Help: caterpillar plot or ranked box plot using Stata 14

Lynn Larose

Join Date: Feb 2017

Posts: 15
#1

Help: caterpillar plot or ranked box plot using Stata 14

28 Feb 2017, 08:16

Dear all,

I would like to plot mean serum concentrations and confidence intervals of a metabolite for 10 different cohorts. All data needs to appear on the same graph.

My colleagues have used SAS or R - both of which have direct codes for "caterpillar plots"
The caterpillar plots give a nice ranking to the data and automatically adjust the display of the cohorts (or grouping variable) from lowest metabolite mean to highest metabolite mean (for example).

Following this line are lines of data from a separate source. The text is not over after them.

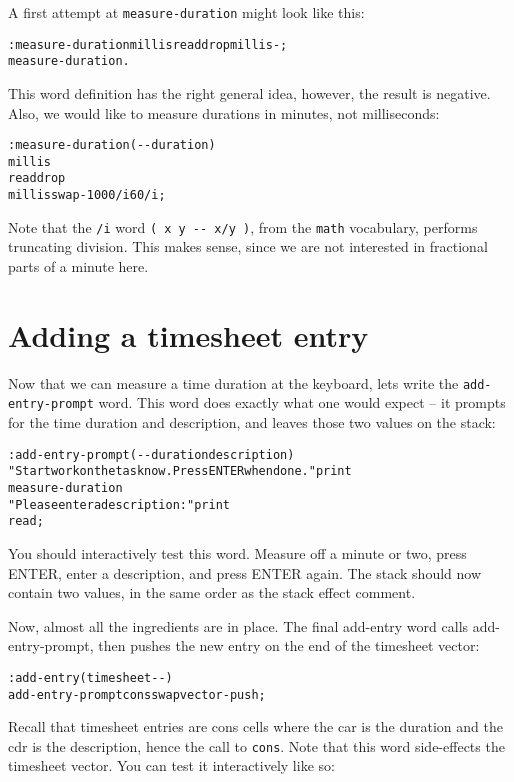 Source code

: \documentclass[english]{book}
\begin{document}
A first attempt at \texttt{measure-duration} might look like this:

\begin{alltt}
: measure-duration millis read drop millis - ;
measure-duration .
\end{alltt}

This word definition has the right general idea, however, the result
is negative. Also, we would like to measure durations in minutes,
not milliseconds:

\begin{alltt}
: measure-duration ( -{}- duration )
    millis
    read drop
    millis swap - 1000 /i 60 /i ;
\end{alltt}

Note that the \texttt{/i} word \texttt{( x y -{}- x/y )}, from the
\texttt{math} vocabulary, performs truncating division. This
makes sense, since we are not interested in fractional parts of a
minute here.

\section{Adding a timesheet entry}

Now that we can measure a time duration at the keyboard, lets write
the \texttt{add-entry-prompt} word. This word does exactly what one
would expect -- it prompts for the time duration and description,
and leaves those two values on the stack:

\begin{alltt}
: add-entry-prompt ( -{}- duration description )
    "Start work on the task now. Press ENTER when done." print
    measure-duration
    "Please enter a description:" print
    read ;
\end{alltt}

You should interactively test this word. Measure off a minute or two,
press ENTER, enter a description, and press ENTER again. The stack
should now contain two values, in the same order as the stack effect
comment.

Now, almost all the ingredients are in place. The final add-entry
word calls add-entry-prompt, then pushes the new entry on the end
of the timesheet vector:

\begin{alltt}
: add-entry ( timesheet -{}- )
    add-entry-prompt cons swap vector-push ;
\end{alltt}

Recall that timesheet entries are cons cells where the car is the
duration and the cdr is the description, hence the call to \texttt{cons}.
Note that this word side-effects the timesheet vector. You can test
it interactively like so:
\end{document}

I do not wish to change software, so any help with how to accomplish this using Stata would be most appreciated.

I tried a horizontal box plot which gave me mean metabolite concentration and confidence intervals for all cohort on the same graph (cohort is my grouping variable 1). This gave me an output similar to a "caterpillar plot" with the exception that the cohort means were not ranked from lowest metabolite mean to highest metabolite mean.

I then tried to edit the graph hoping I could drag and drop the cohorts to change the order that they appear on the graph.

I must need to "rank" the data somehow, but it is not obvious to me how to do this.

Please advise.
Thank-you!
Tags: caterpillar plot, graphics, ranked box plot, several cohorts
Nick Cox

Join Date: Mar 2014

Posts: 35713
#2

28 Feb 2017, 08:22

What's a caterpillar plot precisely? Such names are often bestowed on different plots (I can think of three quite distinct "waterfall plots"), so a precise reference would help.

More generally, I see here no example data and no code, so we have to work hard to imagine exactly what you did.
Comment
Lynn Larose

Join Date: Feb 2017

Posts: 15
#3

28 Feb 2017, 08:32

Thanks Nick - I appreciate your help and quick reply.

The SAS website says "The caterpillar plot is a side-by-side bar plot of 95% intervals for multiple parameters"

The code I used in Stata is:
graph hbox log2cot, over(cohort)

where log2cot refers to log base 2 distribution of my metabolite
and cohort is my grouping variable

For the output I see along the y axis all of my cohorts correctly listed but the box and whisker outputs are not presented in a way that shows logical organization of metabolite concentrations such that the first cohort closest to where the y and x axes meet would have the lowest metabolite concentration and every cohort as we go up the y axis would then have an increasing metabolite concentration.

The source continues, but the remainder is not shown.